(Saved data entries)
- - - -

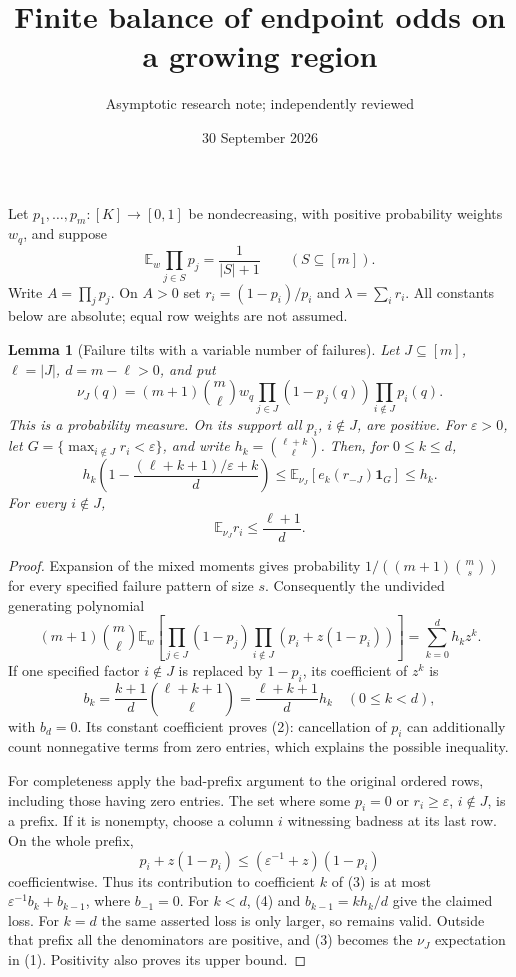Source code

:\documentclass[11pt]{article}
\title{Finite balance of endpoint odds on a growing region}
\author{Asymptotic research note; independently reviewed}
\date{30 September 2026}
\newtheorem{lemma}{Lemma}
\newcommand{\E}{\mathbb E}
\begin{document}
\maketitle
Let $p_1,\ldots,p_m:[K]\to[0,1]$ be nondecreasing, with positive
probability weights $w_q$, and suppose
\[
 \E_w\prod_{j\in S}p_j=\frac1{|S|+1}\qquad(S\subseteq[m]).
\]
Write $A=\prod_jp_j$. On $A>0$ set $r_i=(1-p_i)/p_i$ and
$\lambda=\sum_i r_i$. All constants below are absolute; equal row
weights are not assumed.

\begin{lemma}[Failure tilts with a variable number of failures]\label{tilt}
Let $J\subseteq[m]$, $\ell=|J|$, $d=m-\ell>0$, and put
\[
 \nu_J(q)=(m+1)\binom m\ell w_q
       \prod_{j\in J}(1-p_j(q))\prod_{i\notin J}p_i(q).
\]
This is a probability measure. On its support all $p_i$, $i\notin J$,
are positive. For $\varepsilon>0$, let
$G=\{\max_{i\notin J}r_i<\varepsilon\}$, and write
$h_k=\binom{\ell+k}{\ell}$. Then, for $0\le k\le d$,
\[
 h_k\left(1-\frac{(\ell+k+1)/\varepsilon+k}{d}\right)
 \le \E_{\nu_J}[e_k(r_{-J})\boldsymbol1_G]\le h_k.
 \tag{1}
\]
For every $i\notin J$,
\[
 \E_{\nu_J}r_i\le\frac{\ell+1}{d}.                 \tag{2}
\]
\end{lemma}
\begin{proof}
Expansion of the mixed moments gives probability
$1/((m+1)\binom ms)$ for every specified failure pattern of size $s$.
Consequently the undivided generating polynomial
\[
 (m+1)\binom m\ell\E_w\left[
  \prod_{j\in J}(1-p_j)
  \prod_{i\notin J}(p_i+z(1-p_i))\right]
 =\sum_{k=0}^d h_k z^k.                            \tag{3}
\]
If one specified factor $i\notin J$ is replaced by $1-p_i$, its
coefficient of $z^k$ is
\[
 b_k=\frac{k+1}{d}\binom{\ell+k+1}{\ell}
     =\frac{\ell+k+1}{d}h_k \quad(0\le k<d),
 \tag{4}
\]
with $b_d=0$. Its constant coefficient proves (2): cancellation
of $p_i$ can additionally count nonnegative terms from zero entries,
which explains the possible inequality.

For completeness apply the bad-prefix argument to the original
ordered rows, including those having zero entries. The set where
some $p_i=0$ or $r_i\ge\varepsilon$, $i\notin J$, is a prefix.
If it is nonempty, choose a column $i$ witnessing badness at its
last row. On the whole prefix,
\[
 p_i+z(1-p_i)\le(\varepsilon^{-1}+z)(1-p_i)
\]
coefficientwise. Thus its contribution to coefficient $k$ of (3)
is at most $\varepsilon^{-1}b_k+b_{k-1}$, where $b_{-1}=0$.
For $k<d$, (4) and $b_{k-1}=kh_k/d$ give the claimed loss. For
$k=d$ the same asserted loss is only larger, so remains valid.
Outside that prefix all the denominators are positive, and (3)
becomes the $\nu_J$ expectation in (1). Positivity also proves
its upper bound.
\end{proof}
\end{document}
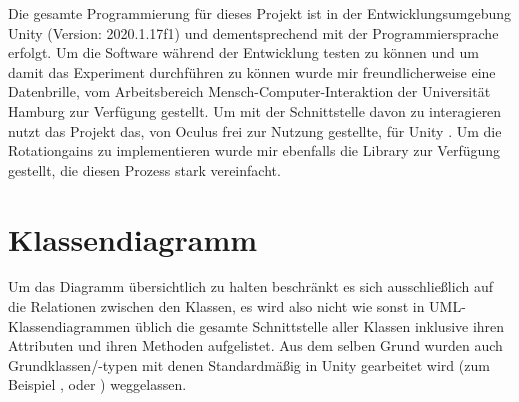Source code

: Die gesamte Programmierung für dieses Projekt ist in der Entwicklungsumgebung Unity (Version: 2020.1.17f1) \cite{unity} und dementsprechend mit der Programmiersprache  erfolgt. Um die Software während der Entwicklung testen zu können und um damit das Experiment durchführen zu können wurde mir freundlicherweise eine  \cite{quest} Datenbrille, vom Arbeitsbereich Mensch-Computer-Interaktion der Universität Hamburg zur Verfügung gestellt. Um mit der Schnittstelle davon zu interagieren nutzt das Projekt das, von Oculus frei zur Nutzung gestellte,  für Unity \cite{integration}. Um die Rotationgains zu implementieren wurde mir ebenfalls die Library  zur Verfügung gestellt, die diesen Prozess stark vereinfacht.

\section{Klassendiagramm}
Um das Diagramm übersichtlich zu halten beschränkt es sich
ausschließlich auf die Relationen zwischen den Klassen, es wird also nicht wie sonst in UML-Klassendiagrammen üblich die gesamte Schnittstelle aller Klassen inklusive ihren Attributen und ihren Methoden aufgelistet.
Aus dem selben Grund wurden auch Grundklassen/-typen mit denen Standardmäßig in Unity gearbeitet wird (zum Beispiel ,  oder ) weggelassen.



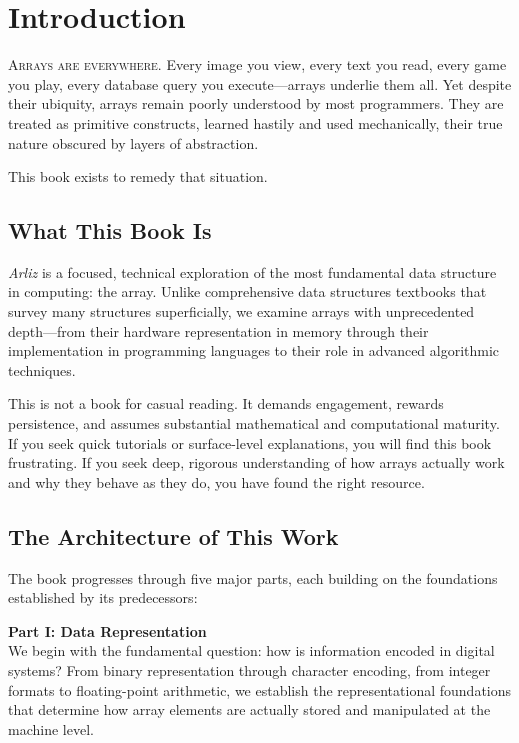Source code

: \chapter*{Introduction}

\lettrine{A}{rrays are everywhere}. Every image you view, every text you read, every game you play, every database query you execute—arrays underlie them all. Yet despite their ubiquity, arrays remain poorly understood by most programmers. They are treated as primitive constructs, learned hastily and used mechanically, their true nature obscured by layers of abstraction.

This book exists to remedy that situation.

\section*{What This Book Is}

\textit{Arliz} is a focused, technical exploration of the most fundamental data structure in computing: the array. Unlike comprehensive data structures textbooks that survey many structures superficially, we examine arrays with unprecedented depth—from their hardware representation in memory through their implementation in programming languages to their role in advanced algorithmic techniques.

This is not a book for casual reading. It demands engagement, rewards persistence, and assumes substantial mathematical and computational maturity. If you seek quick tutorials or surface-level explanations, you will find this book frustrating. If you seek deep, rigorous understanding of how arrays actually work and why they behave as they do, you have found the right resource.

\section*{The Architecture of This Work}

The book progresses through five major parts, each building on the foundations established by its predecessors:

\textbf{Part I: Data Representation}\\
We begin with the fundamental question: how is information encoded in digital systems? From binary representation through character encoding, from integer formats to floating-point arithmetic, we establish the representational foundations that determine how array elements are actually stored and manipulated at the machine level.


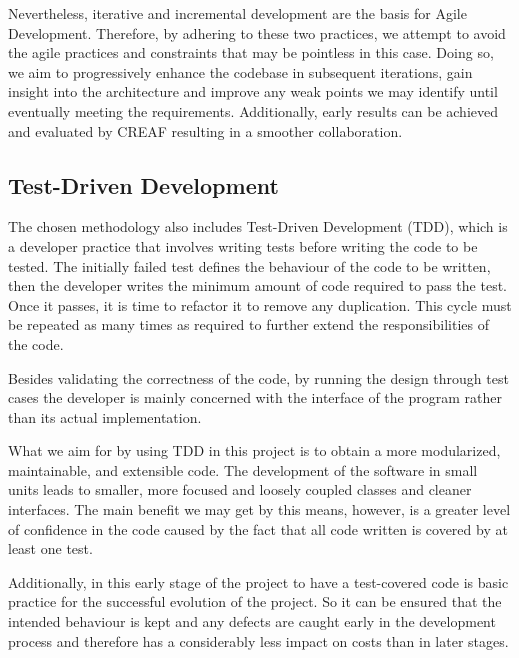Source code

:Nevertheless, iterative and incremental development are the basis for Agile Development. Therefore, by adhering to these two practices, we attempt to avoid the agile practices and constraints that may be pointless in this case. Doing so, we aim to progressively enhance the codebase in subsequent iterations, gain insight into the architecture and improve any weak points we may identify until eventually meeting the requirements. Additionally, early results can be achieved and evaluated by CREAF resulting in a smoother collaboration.

\subsection{Test-Driven Development}

The chosen methodology also includes Test-Driven Development (TDD), which is a developer practice that involves writing tests before writing the code to be tested. The initially failed test defines the behaviour of the code to be written, then the developer writes the minimum amount of code required to pass the test. Once it passes, it is time to refactor it to remove any duplication. This cycle must be repeated as many times as required to further extend the responsibilities of the code.

Besides validating the correctness of the code, by running the design through test cases the developer is mainly concerned with the interface of the program rather than its actual implementation.

What we aim for by using TDD in this project is to obtain a more modularized, maintainable, and extensible code. The development of the software in small units leads to smaller, more focused and loosely coupled classes and cleaner interfaces. The main benefit we may get by this means, however, is a greater level of confidence in the code caused by the fact that all code written is covered by at least one test.

Additionally, in this early stage of the project to have a test-covered code is basic practice for the successful evolution of the project. So it can be ensured that the intended behaviour is kept and any defects are caught early in the development process and therefore has a considerably less impact on costs than in later stages.
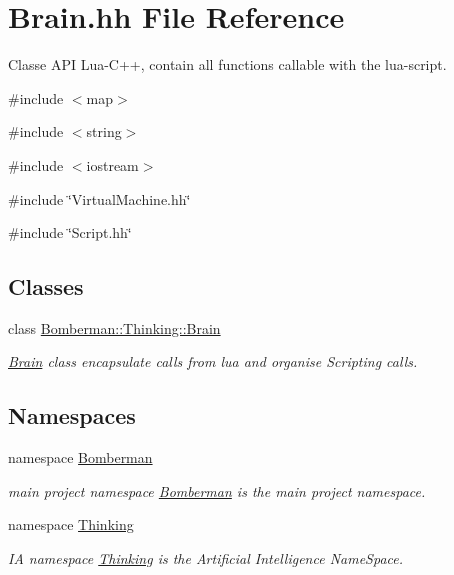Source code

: \hypertarget{Brain_8hh}{
\section{Brain.hh File Reference}
\label{Brain_8hh}
}


Classe API Lua-\/C++, contain all functions callable with the lua-\/script.  


{\ttfamily \#include $<$map$>$}\par
{\ttfamily \#include $<$string$>$}\par
{\ttfamily \#include $<$iostream$>$}\par
{\ttfamily \#include \char`\"{}VirtualMachine.hh\char`\"{}}\par
{\ttfamily \#include \char`\"{}Script.hh\char`\"{}}\par
\subsection*{Classes}
\begin{DoxyCompactItemize}
\item 
class \hyperlink{classBomberman_1_1Thinking_1_1Brain}{Bomberman::Thinking::Brain}
\begin{DoxyCompactList}\small\item\em \hyperlink{classBomberman_1_1Thinking_1_1Brain}{Brain} class encapsulate calls from lua and organise Scripting calls. \end{DoxyCompactList}\end{DoxyCompactItemize}
\subsection*{Namespaces}
\begin{DoxyCompactItemize}
\item 
namespace \hyperlink{namespaceBomberman}{Bomberman}


\begin{DoxyCompactList}\small\item\em main project namespace \hyperlink{namespaceBomberman}{Bomberman} is the main project namespace. \end{DoxyCompactList}

\item 
namespace \hyperlink{namespaceThinking}{Thinking}


\begin{DoxyCompactList}\small\item\em IA namespace \hyperlink{namespaceThinking}{Thinking} is the Artificial Intelligence NameSpace. \end{DoxyCompactList}

\end{DoxyCompactItemize}


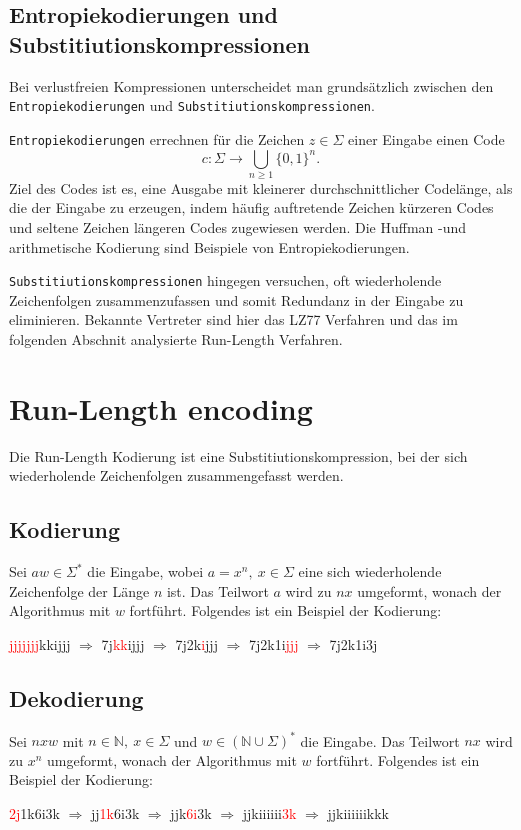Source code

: \documentclass{article}
\newcommand{\R}{\Rightarrow}
\newcommand{\bb}[1]{\mathbb{{#1}}}
\newcommand{\red}{\textcolor{red}}
\newcommand{\para}{\par\null\par}
\begin{document}
\subsection{Entropiekodierungen und Substitiutionskompressionen}
Bei verlustfreien Kompressionen unterscheidet man grundsätzlich zwischen den
\texttt{Entropiekodierungen} und \texttt{Substitiutionskompressionen}.
\para
\texttt{Entropiekodierungen} errechnen für die Zeichen $z \in \Sigma$ einer Eingabe einen Code 
\[c: \Sigma \to \bigcup\limits_{n\geq1} \{0,1\}^n.\]
Ziel des Codes ist es, eine Ausgabe mit kleinerer durchschnittlicher Codel\"ange, 
als die der Eingabe zu erzeugen, indem häufig auftretende Zeichen 
kürzeren Codes und seltene Zeichen längeren Codes zugewiesen werden.
Die Huffman -und arithmetische Kodierung sind Beispiele von Entropiekodierungen.
\para
\texttt{Substitiutionskompressionen} hingegen versuchen, oft wiederholende Zeichenfolgen 
zusammenzufassen und somit Redundanz in der Eingabe zu eliminieren. Bekannte Vertreter
sind hier das LZ77 Verfahren und das im folgenden Abschnit analysierte Run-Length Verfahren.
\section{Run-Length encoding} 
Die Run-Length Kodierung ist eine Substitiutionskompression, bei der sich wiederholende
Zeichenfolgen zusammengefasst werden.
\subsection{Kodierung}
Sei $aw \in \Sigma^*$ die Eingabe, wobei $a = x^n,~x\in \Sigma$ eine
sich wiederholende Zeichenfolge der Länge $n$ ist. Das Teilwort $a$ wird zu $nx$ umgeformt, 
wonach der Algorithmus mit $w$ fortführt. Folgendes ist ein Beispiel der Kodierung:
\begin{center}
    \red{jjjjjjj}kkijjj $\R$ 7j\red{kk}ijjj $\R$ 7j2k\red{i}jjj $\R$ 7j2k1i\red{jjj} $\R$ 7j2k1i3j
\end{center}
\subsection{Dekodierung}
Sei $nxw$ mit $n\in \bb{N},~x\in\Sigma$ und $w\in(\bb{N}\cup\Sigma)^*$ die Eingabe. Das Teilwort $nx$ wird
zu $x^n$ umgeformt, wonach der Algorithmus mit $w$ fortführt. Folgendes ist ein Beispiel der Kodierung:
\begin{center}
    \red{2j}1k6i3k $\R$ jj\red{1k}6i3k $\R$ jjk\red{6i}3k $\R$ jjkiiiiii\red{3k} $\R$ jjkiiiiiikkk
\end{center}
\end{document}
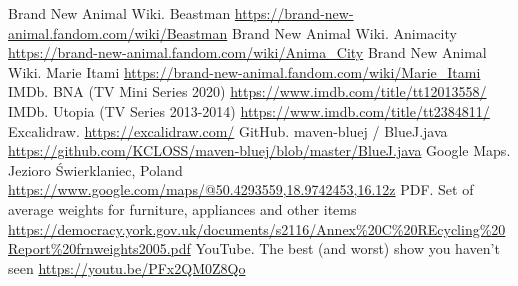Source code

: \documentclass{article}
\begin{document}
    \newpage

    \begin{thebibliography}{9}
        Brand New Animal Wiki. Beastman \url{https://brand-new-animal.fandom.com/wiki/Beastman}
        Brand New Animal Wiki. Animacity \url{https://brand-new-animal.fandom.com/wiki/Anima_City}
        Brand New Animal Wiki. Marie Itami \url{https://brand-new-animal.fandom.com/wiki/Marie_Itami}
        IMDb. BNA (TV Mini Series 2020) \url{https://www.imdb.com/title/tt12013558/}
        IMDb. Utopia (TV Series 2013-2014) \url{https://www.imdb.com/title/tt2384811/}
        Excalidraw. \url{https://excalidraw.com/}
        GitHub. maven-bluej / BlueJ.java \url{https://github.com/KCLOSS/maven-bluej/blob/master/BlueJ.java}
        Google Maps. Jezioro Świerklaniec, Poland \url{https://www.google.com/maps/@50.4293559,18.9742453,16.12z}
        PDF. Set of average weights for furniture, appliances and other items \url{https://democracy.york.gov.uk/documents/s2116/Annex\%20C\%20REcycling\%20Report\%20frnweights2005.pdf}
        YouTube. The best (and worst) show you haven't seen \url{https://youtu.be/PFx2QM0Z8Qo}
    \end{thebibliography}  
    
    \newpage
\end{document}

- - - -

**EXERCISE**
Could you restate, word for word, every line from the one containing "GitHub. maven-bluej /" through the last line of the records above, and nothing more?

**REPLY**
        GitHub. maven-bluej / BlueJ.java \url{https://github.com/KCLOSS/maven-bluej/blob/master/BlueJ.java}
        Google Maps. Jezioro Świerklaniec, Poland \url{https://www.google.com/maps/@50.4293559,18.9742453,16.12z}
        PDF. Set of average weights for furniture, appliances and other items \url{https://democracy.york.gov.uk/documents/s2116/Annex\%20C\%20REcycling\%20Report\%20frnweights2005.pdf}
        YouTube. The best (and worst) show you haven't seen \url{https://youtu.be/PFx2QM0Z8Qo}
    \end{thebibliography}  
    
    \newpage
\end{document}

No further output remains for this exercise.